• [Aim of the exercise] Could the listing below be returned exactly, with its pictures left out?

• [Available records]
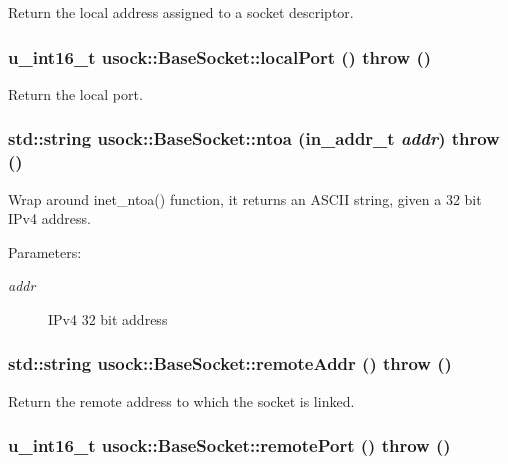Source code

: Return the local address assigned to a socket descriptor. 

\hypertarget{classusock_1_1BaseSocket_47218f0ff53693f2891573ec47d84f36}{
\subsubsection[{localPort}]{\setlength{\rightskip}{0pt plus 5cm}u\_\-int16\_\-t usock::BaseSocket::localPort ()  throw ()}}
\label{classusock_1_1BaseSocket_47218f0ff53693f2891573ec47d84f36}


Return the local port. 

\hypertarget{classusock_1_1BaseSocket_3da108b8c23df3b521ded0bc4ae5295c}{
\subsubsection[{ntoa}]{\setlength{\rightskip}{0pt plus 5cm}std::string usock::BaseSocket::ntoa (in\_\-addr\_\-t {\em addr})  throw ()}}
\label{classusock_1_1BaseSocket_3da108b8c23df3b521ded0bc4ae5295c}


Wrap around inet\_\-ntoa() function, it returns an ASCII string, given a 32 bit IPv4 address. 

\begin{Desc}
\item[Parameters:]
\begin{description}
\item[{\em addr}]IPv4 32 bit address \end{description}
\end{Desc}
\hypertarget{classusock_1_1BaseSocket_3842fc1ea6ac5575e988d4ee620089a7}{
\subsubsection[{remoteAddr}]{\setlength{\rightskip}{0pt plus 5cm}std::string usock::BaseSocket::remoteAddr ()  throw ()}}
\label{classusock_1_1BaseSocket_3842fc1ea6ac5575e988d4ee620089a7}


Return the remote address to which the socket is linked. 

\hypertarget{classusock_1_1BaseSocket_e4e09d33779e097ada03144ff54286aa}{
\subsubsection[{remotePort}]{\setlength{\rightskip}{0pt plus 5cm}u\_\-int16\_\-t usock::BaseSocket::remotePort ()  throw ()}}
\label{classusock_1_1BaseSocket_e4e09d33779e097ada03144ff54286aa}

• [Answer to this exercise]
Source code

: Return the local address assigned to a socket descriptor. 

\hypertarget{classusock_1_1BaseSocket_47218f0ff53693f2891573ec47d84f36}{
\subsubsection[{localPort}]{\setlength{\rightskip}{0pt plus 5cm}u\_\-int16\_\-t usock::BaseSocket::localPort ()  throw ()}}
\label{classusock_1_1BaseSocket_47218f0ff53693f2891573ec47d84f36}


Return the local port. 

\hypertarget{classusock_1_1BaseSocket_3da108b8c23df3b521ded0bc4ae5295c}{
\subsubsection[{ntoa}]{\setlength{\rightskip}{0pt plus 5cm}std::string usock::BaseSocket::ntoa (in\_\-addr\_\-t {\em addr})  throw ()}}
\label{classusock_1_1BaseSocket_3da108b8c23df3b521ded0bc4ae5295c}


Wrap around inet\_\-ntoa() function, it returns an ASCII string, given a 32 bit IPv4 address. 

\begin{Desc}
\item[Parameters:]
\begin{description}
\item[{\em addr}]IPv4 32 bit address \end{description}
\end{Desc}
\hypertarget{classusock_1_1BaseSocket_3842fc1ea6ac5575e988d4ee620089a7}{
\subsubsection[{remoteAddr}]{\setlength{\rightskip}{0pt plus 5cm}std::string usock::BaseSocket::remoteAddr ()  throw ()}}
\label{classusock_1_1BaseSocket_3842fc1ea6ac5575e988d4ee620089a7}


Return the remote address to which the socket is linked. 

\hypertarget{classusock_1_1BaseSocket_e4e09d33779e097ada03144ff54286aa}{
\subsubsection[{remotePort}]{\setlength{\rightskip}{0pt plus 5cm}u\_\-int16\_\-t usock::BaseSocket::remotePort ()  throw ()}}
\label{classusock_1_1BaseSocket_e4e09d33779e097ada03144ff54286aa}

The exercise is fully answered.